Presentation from KM on the alignment of the US and Japan studies:

Best injury predictor for a dummy:

  • US – iV-NICrot
  • Japan – iV-NICrot (well correlated with strain and strain rate)

Potential ‘global’ injury criteria
  • IV-NICrot → NDCrot, NDC, NIC
  • IV-NICrot → NIC, UNFx, UN My, LN Fx, LN My

Common ground
  • NIC
  • US: Investigated forces and moments in PMHS. May need to consider direct correlation with the forces and moments in the BioRID
  • Japan: Investigated NDCrot and NDCx (well correlated to WAD2+)

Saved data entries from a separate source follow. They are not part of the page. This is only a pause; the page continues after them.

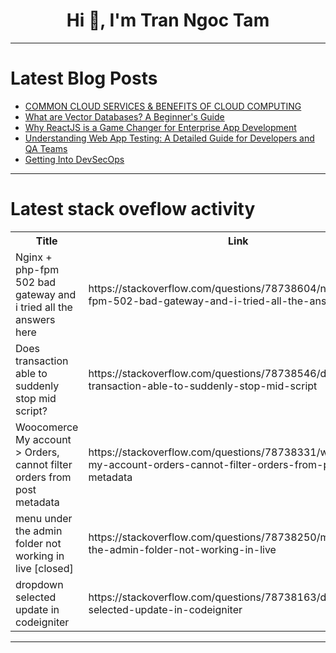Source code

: <h1 align="center">Hi 👋, I'm Tran Ngoc Tam</h1>

---

# Latest Blog Posts 
<!-- BLOG-POST-LIST:START -->
- [COMMON CLOUD SERVICES &amp; BENEFITS OF CLOUD COMPUTING](https://dev.to/1hamzabek/common-cloud-services-benefits-of-cloud-computing-1j5d)
- [What are Vector Databases? A Beginner&#39;s Guide](https://dev.to/samkulkarni20/what-are-vector-databases-a-beginners-guide-iid)
- [Why ReactJS is a Game Changer for Enterprise App Development](https://dev.to/prashantpujara/why-reactjs-is-a-game-changer-for-enterprise-app-development-3jh1)
- [Understanding Web App Testing: A Detailed Guide for Developers and QA Teams](https://dev.to/morrismoses149/understanding-web-app-testing-a-detailed-guide-for-developers-and-qa-teams-pap)
- [Getting Into DevSecOps](https://dev.to/wmramadan/getting-into-devsecops-2c4h)
<!-- BLOG-POST-LIST:END -->

---

# Latest stack oveflow activity
<table>
  <tr><th>Title</th><th>Link</th></tr>
  <!-- STACKOVERFLOW:START --><tr><td>Nginx + php-fpm 502 bad gateway and i tried all the answers here</td><td>https://stackoverflow.com/questions/78738604/nginx-php-fpm-502-bad-gateway-and-i-tried-all-the-answers-here</td></tr><tr><td>Does transaction able to suddenly stop mid script?</td><td>https://stackoverflow.com/questions/78738546/does-transaction-able-to-suddenly-stop-mid-script</td></tr><tr><td>Woocomerce My account &gt; Orders, cannot filter orders from post metadata</td><td>https://stackoverflow.com/questions/78738331/woocomerce-my-account-orders-cannot-filter-orders-from-post-metadata</td></tr><tr><td>menu under the admin folder not working in live [closed]</td><td>https://stackoverflow.com/questions/78738250/menu-under-the-admin-folder-not-working-in-live</td></tr><tr><td>dropdown selected update in codeigniter</td><td>https://stackoverflow.com/questions/78738163/dropdown-selected-update-in-codeigniter</td></tr><!-- STACKOVERFLOW:END -->
</table>

---


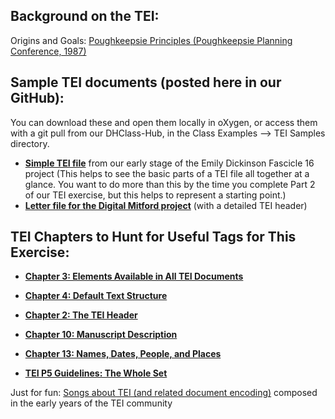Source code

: ## Background on the TEI:

Origins and Goals: [Poughkeepsie Principles (Poughkeepsie Planning Conference, 1987)](http://www.tei-c.org/Vault/ED/edp01.htm)

## Sample TEI documents (posted here in our GitHub): 
You can download these and open them locally in oXygen, or access them with a git pull from our DHClass-Hub, in the Class Examples --> TEI Samples directory.

* [**Simple TEI file**](https://raw.githubusercontent.com/ebeshero/DHClass-Hub/master/Class-Examples/TEI_Samples/1601variant.xml) from our early stage of the Emily Dickinson Fascicle 16 project (This helps to see the basic parts of a TEI file all together at a glance. You want to do more than this by the time you complete Part 2 of our TEI exercise, but this helps to represent a starting point.)
* [**Letter file for the Digital Mitford project**](https://raw.githubusercontent.com/ebeshero/DHClass-Hub/master/Class-Examples/TEI_Samples/1818-01-12_WElford.xml) (with a detailed TEI header)

## TEI Chapters to Hunt for Useful Tags for This Exercise:

* [**Chapter 3: Elements Available in All TEI Documents**](http://www.tei-c.org/release/doc/tei-p5-doc/en/html/CO.html#CONAen/html/) 

* [**Chapter 4: Default Text Structure**](http://www.tei-c.org/release/doc/tei-p5-doc/en/html/DS.html)

* [**Chapter 2: The TEI Header**](http://www.tei-c.org/release/doc/tei-p5-doc/en/html/HD.html)

* [**Chapter 10: Manuscript Description**](http://www.tei-c.org/release/doc/tei-p5-doc/en/html/MS.html)

* [**Chapter 13: Names, Dates, People, and Places**](http://www.tei-c.org/release/doc/tei-p5-doc/en/html/ND.html)

* [**TEI P5 Guidelines: The Whole Set**](http://www.tei-c.org/release/doc/tei-p5-doc/en/html/index.html)

Just for fun: [Songs about TEI (and related document encoding)](http://www.tei-c.org/Vault/Songs/) composed in the early years of the TEI community
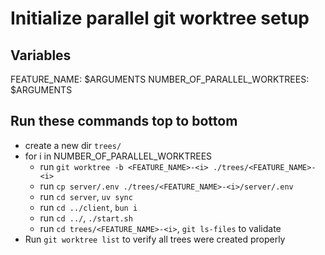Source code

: # Initialize parallel git worktree setup

## Variables
FEATURE_NAME: $ARGUMENTS
NUMBER_OF_PARALLEL_WORKTREES: $ARGUMENTS

## Run these commands top to bottom

- create a new dir `trees/`
- for i in NUMBER_OF_PARALLEL_WORKTREES
  - run `git worktree -b <FEATURE_NAME>-<i> ./trees/<FEATURE_NAME>-<i>`
  - run `cp server/.env ./trees/<FEATURE_NAME>-<i>/server/.env`
  - run `cd server`, `uv sync`
  - run `cd ../client`, `bun i`
  - run `cd ../`, `./start.sh`
  - run `cd trees/<FEATURE_NAME>-<i>`, `git ls-files` to validate
- Run `git worktree list` to verify all trees were created properly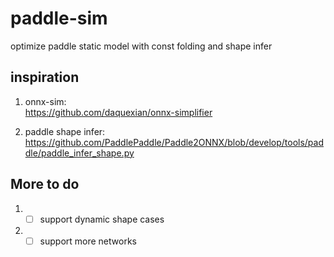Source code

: # paddle-sim
optimize paddle static model with const folding and shape infer

## inspiration
1. onnx-sim:  
https://github.com/daquexian/onnx-simplifier

2. paddle shape infer:  
https://github.com/PaddlePaddle/Paddle2ONNX/blob/develop/tools/paddle/paddle_infer_shape.py

## More to do
1. - [ ] support dynamic shape cases
2. - [ ] support more networks
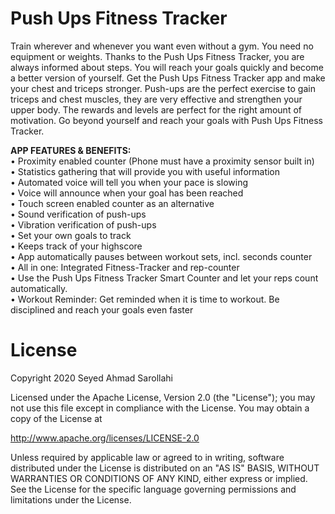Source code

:# Push Ups Fitness Tracker

Train wherever and whenever you want even without a gym. You need no equipment or weights. Thanks to the Push Ups Fitness Tracker, you are always informed about steps. You will reach your goals quickly and become a better version of yourself. Get the Push Ups Fitness Tracker app and make your chest and triceps stronger. Push-ups are the perfect exercise to gain triceps and chest muscles, they are very effective and strengthen your upper body. The rewards and levels are perfect for the right amount of motivation. Go beyond yourself and reach your goals with Push Ups Fitness Tracker.

<b>APP FEATURES & BENEFITS:</b><br/>
&bull; Proximity enabled counter (Phone must have a proximity sensor built in) <br/>
&bull; Statistics gathering that will provide you with useful information<br/>
&bull; Automated voice will tell you when your pace is slowing <br/>
&bull; Voice will announce when your goal has been reached<br/>
&bull; Touch screen enabled counter as an alternative<br/>
&bull; Sound verification of push-ups<br/>
&bull; Vibration verification of push-ups<br/>
&bull; Set your own goals to track<br/>
&bull; Keeps track of your highscore<br/>
&bull; App automatically pauses between workout sets, incl. seconds counter<br/>
&bull; All in one: Integrated Fitness-Tracker and rep-counter<br/>
&bull; Use the Push Ups Fitness Tracker Smart Counter and let your reps count automatically.<br/>
&bull; Workout Reminder: Get reminded when it is time to workout. Be disciplined and reach your goals even faster<br/>

# License
Copyright 2020 Seyed Ahmad Sarollahi

Licensed under the Apache License, Version 2.0 (the "License"); you may not use this file except in compliance with the License. You may obtain a copy of the License at

http://www.apache.org/licenses/LICENSE-2.0

Unless required by applicable law or agreed to in writing, software distributed under the License is distributed on an "AS IS" BASIS, WITHOUT WARRANTIES OR CONDITIONS OF ANY KIND, either express or implied. See the License for the specific language governing permissions and limitations under the License.
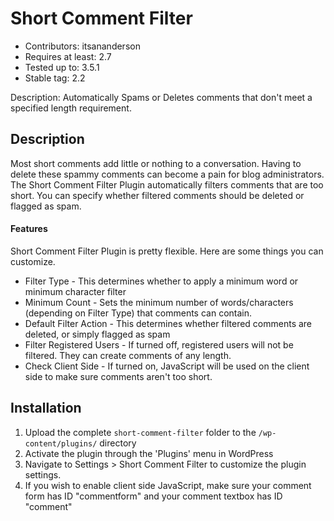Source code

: Short Comment Filter
====================
* Contributors: itsananderson
* Requires at least: 2.7
* Tested up to: 3.5.1
* Stable tag: 2.2

Description: Automatically Spams or Deletes comments that don't meet a specified length requirement.

Description
-----------

Most short comments add little or nothing to a conversation.
Having to delete these spammy comments can become a pain for blog administrators.
The Short Comment Filter Plugin automatically filters comments that are too short.
You can specify whether filtered comments should be deleted or flagged as spam.

#### Features ####

Short Comment Filter Plugin is pretty flexible. Here are some things you can customize.

* Filter Type - This determines whether to apply a minimum word or minimum character filter
* Minimum Count - Sets the minimum number of words/characters (depending on Filter Type) that comments can contain.
* Default Filter Action - This determines whether filtered comments are deleted, or simply flagged as spam
* Filter Registered Users - If turned off, registered users will not be filtered. They can create comments of any length.
* Check Client Side - If turned on, JavaScript will be used on the client side to make sure comments aren't too short.

Installation
------------

1. Upload the complete `short-comment-filter` folder to the `/wp-content/plugins/` directory
2. Activate the plugin through the 'Plugins' menu in WordPress
3. Navigate to Settings > Short Comment Filter to customize the plugin settings.
4. If you wish to enable client side JavaScript, make sure your comment form has ID "commentform" and your comment textbox has ID "comment"

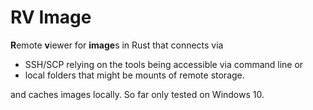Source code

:# RV Image
**R**emote **v**iewer for **image**s in Rust that connects via 

* SSH/SCP relying on the tools being accessible via command line or
* local folders that might be mounts of remote storage. 

and caches images locally. So far only tested on Windows 10.
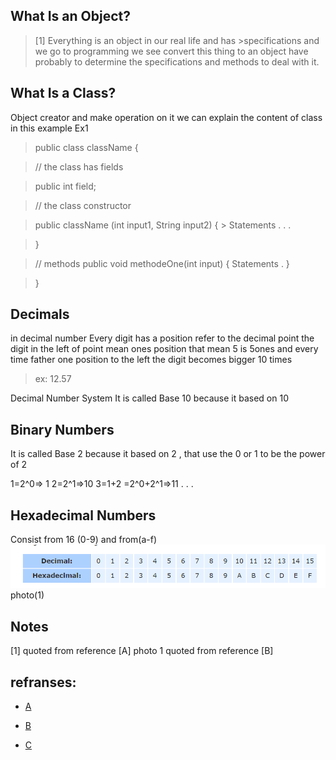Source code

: ## What Is an Object?

> [1] Everything is an object in our real life and has >specifications and we go to programming we see convert this thing to an object have probably to determine the specifications and methods to deal with it. 

## What Is a Class?
Object creator and make operation on it  we can explain the content of class in this example
 Ex1

>public class className {
        
 > // the class has fields

 >   public int field;

 >   // the class constructor

> public className (int input1, String input2) {
    >    Statements 
>. 
>.
>.


 >  }
        
>// methods
 >   public void methodeOne(int input) {
> Statements 
. 
  >  }
        
>}

## Decimals

in decimal number Every digit has a position refer to the decimal point 
the digit in the left of point  mean ones position  that mean 5 is 5ones
and every time father  one position to the left the digit becomes bigger 10 times
> ex: 12.57

Decimal Number System
It is called  Base 10 because it based on 10 


## Binary Numbers
It is called  Base 2 because it based on 2 , that use the 0 or 1 to be the power of 2

1=2^0=> 1
2=2^1=>10
3=1+2 =2^0+2^1=>11
.
.
.

## Hexadecimal Numbers
Consist from 16 (0-9) and from(a-f)
![The San Juan Mountains are beautiful!](/ass/02.png "San Juan Mountains")
 photo(1)

 ## Notes
[1] quoted  from reference [A]
photo 1 quoted from reference [B]


## refranses:
- [A](https://docs.oracle.com/javase/tutorial/java/concepts/)

- [B](https://www.mathsisfun.com/binary-decimal-hexadecimal.html)
- [C](https://docs.oracle.com/javase/tutorial/java/javaOO/classes.html)




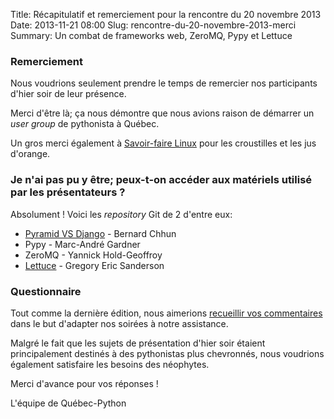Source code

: Title: Récapitulatif et remerciement pour la rencontre du 20 novembre 2013
Date: 2013-11-21 08:00
Slug: rencontre-du-20-novembre-2013-merci
Summary: Un combat de frameworks web, ZeroMQ, Pypy et Lettuce

### Remerciement

Nous voudrions seulement prendre le temps de remercier nos participants d'hier soir de leur présence.

Merci d'être là; ça nous démontre que nous avions raison de démarrer un *user group* de pythonista à Québec.

Un gros merci également à <a href="http://www.savoirfairelinux.com/">Savoir-faire Linux</a> pour les croustilles et les jus d'orange.

### Je n'ai pas pu y être; peux-t-on accéder aux matériels utilisé par les présentateurs&nbsp;?

Absolument ! Voici les *repository* Git de 2 d'entre eux:

<ul class="disc">
    <li>
        <a href="https://github.com/Quebec-Python/presentation-pyramid-vs-django">Pyramid VS Django</a> - Bernard Chhun
    </li>
    <li>
        Pypy - Marc-André Gardner
    </li>
    <li>
        ZeroMQ - Yannick Hold-Geoffroy
    </li>
    <li>
        <a href="https://github.com/gelendir/qcpy-lettuce">Lettuce</a> - Gregory Eric Sanderson
    </li>
</ul>

### Questionnaire

Tout comme la dernière édition, nous aimerions <a href="https://docs.google.com/forms/d/1sUSM-sh4lvODGNlQ5CQ4t40NkIWNGA8NHawmcc0-ir0/viewform">recueillir vos commentaires</a> dans le but d'adapter nos soirées à notre assistance.

Malgré le fait que les sujets de présentation d'hier soir étaient principalement destinés à des pythonistas plus chevronnés, nous voudrions également satisfaire les besoins des néophytes.

Merci d'avance pour vos réponses !

L'équipe de Québec-Python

Sensitivity analysis showed that the PMHS neck forces and moments were very sensitive to the position of the centre of the contact, which was not well characterised. Also, the BioRID skull cap force did not match the head restraint forces in 5 out of 7 tests.

Future work:

  • Ensure the dummies represent the final regulatory tool
  • Re-run 5 injury criteria sled tests using (both BioRIDs) with Camry and Cruze seats
  • Conduct paired BioRID/Hybrid III sled tests
    • To get extension metrics to supplement the flexion metric
    • 5 seats (Cruze, Camry, Toyota Matrix, Ford F150, Honda Odyssey), all three
      pulses
    • Check BioRID metrics deliver at least the protection level of 202a with Hybrid III head angle metric – which is the minimum requirement for the US to be able to adopt BioRID, because the current safety level cannot be degraded.